RAW DATA:

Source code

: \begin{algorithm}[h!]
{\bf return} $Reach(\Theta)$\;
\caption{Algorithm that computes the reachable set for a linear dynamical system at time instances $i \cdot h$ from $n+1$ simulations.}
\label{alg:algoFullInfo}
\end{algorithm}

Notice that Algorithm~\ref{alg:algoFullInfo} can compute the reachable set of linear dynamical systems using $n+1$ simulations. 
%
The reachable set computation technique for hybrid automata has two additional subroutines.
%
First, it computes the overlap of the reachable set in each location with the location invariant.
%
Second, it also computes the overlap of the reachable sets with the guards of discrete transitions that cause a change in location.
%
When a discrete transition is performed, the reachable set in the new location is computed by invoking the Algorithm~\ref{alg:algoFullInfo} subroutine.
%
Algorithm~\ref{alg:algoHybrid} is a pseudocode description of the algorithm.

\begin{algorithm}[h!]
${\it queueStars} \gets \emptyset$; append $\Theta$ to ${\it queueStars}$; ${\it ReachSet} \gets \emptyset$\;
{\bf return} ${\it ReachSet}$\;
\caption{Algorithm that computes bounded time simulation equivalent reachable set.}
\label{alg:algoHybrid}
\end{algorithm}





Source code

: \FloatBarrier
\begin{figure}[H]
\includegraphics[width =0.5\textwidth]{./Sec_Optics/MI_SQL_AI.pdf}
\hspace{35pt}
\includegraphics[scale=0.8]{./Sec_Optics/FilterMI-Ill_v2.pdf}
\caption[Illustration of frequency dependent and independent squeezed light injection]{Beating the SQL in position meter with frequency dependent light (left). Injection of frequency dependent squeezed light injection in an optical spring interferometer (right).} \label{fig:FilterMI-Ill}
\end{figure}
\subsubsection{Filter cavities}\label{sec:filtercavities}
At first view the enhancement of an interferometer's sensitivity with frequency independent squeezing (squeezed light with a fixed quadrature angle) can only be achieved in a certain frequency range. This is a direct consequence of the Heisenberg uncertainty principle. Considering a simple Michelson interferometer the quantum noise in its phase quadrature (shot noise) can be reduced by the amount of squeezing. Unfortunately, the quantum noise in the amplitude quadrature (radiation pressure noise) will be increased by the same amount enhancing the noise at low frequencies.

WORK TO COMPLETE: Filter the entries above down to the lines containing the word "return".

REPLY:
{\bf return} $Reach(\Theta)$\;
{\bf return} ${\it ReachSet}$\;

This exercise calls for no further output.